• _WHAT THE TASK REQUIRES_
A picture-free, exact reproduction of the listing that follows is required.
· · ·
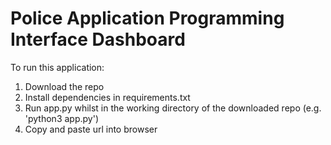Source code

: # Police Application Programming Interface Dashboard

To run this application:

1. Download the repo
2. Install dependencies in requirements.txt
3. Run app.py whilst in the working directory of the downloaded repo (e.g. 'python3 app.py')
4. Copy and paste url into browser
· · ·
• _TASK RESPONSE_
Source code

: # Police Application Programming Interface Dashboard

To run this application:

1. Download the repo
2. Install dependencies in requirements.txt
3. Run app.py whilst in the working directory of the downloaded repo (e.g. 'python3 app.py')
4. Copy and paste url into browser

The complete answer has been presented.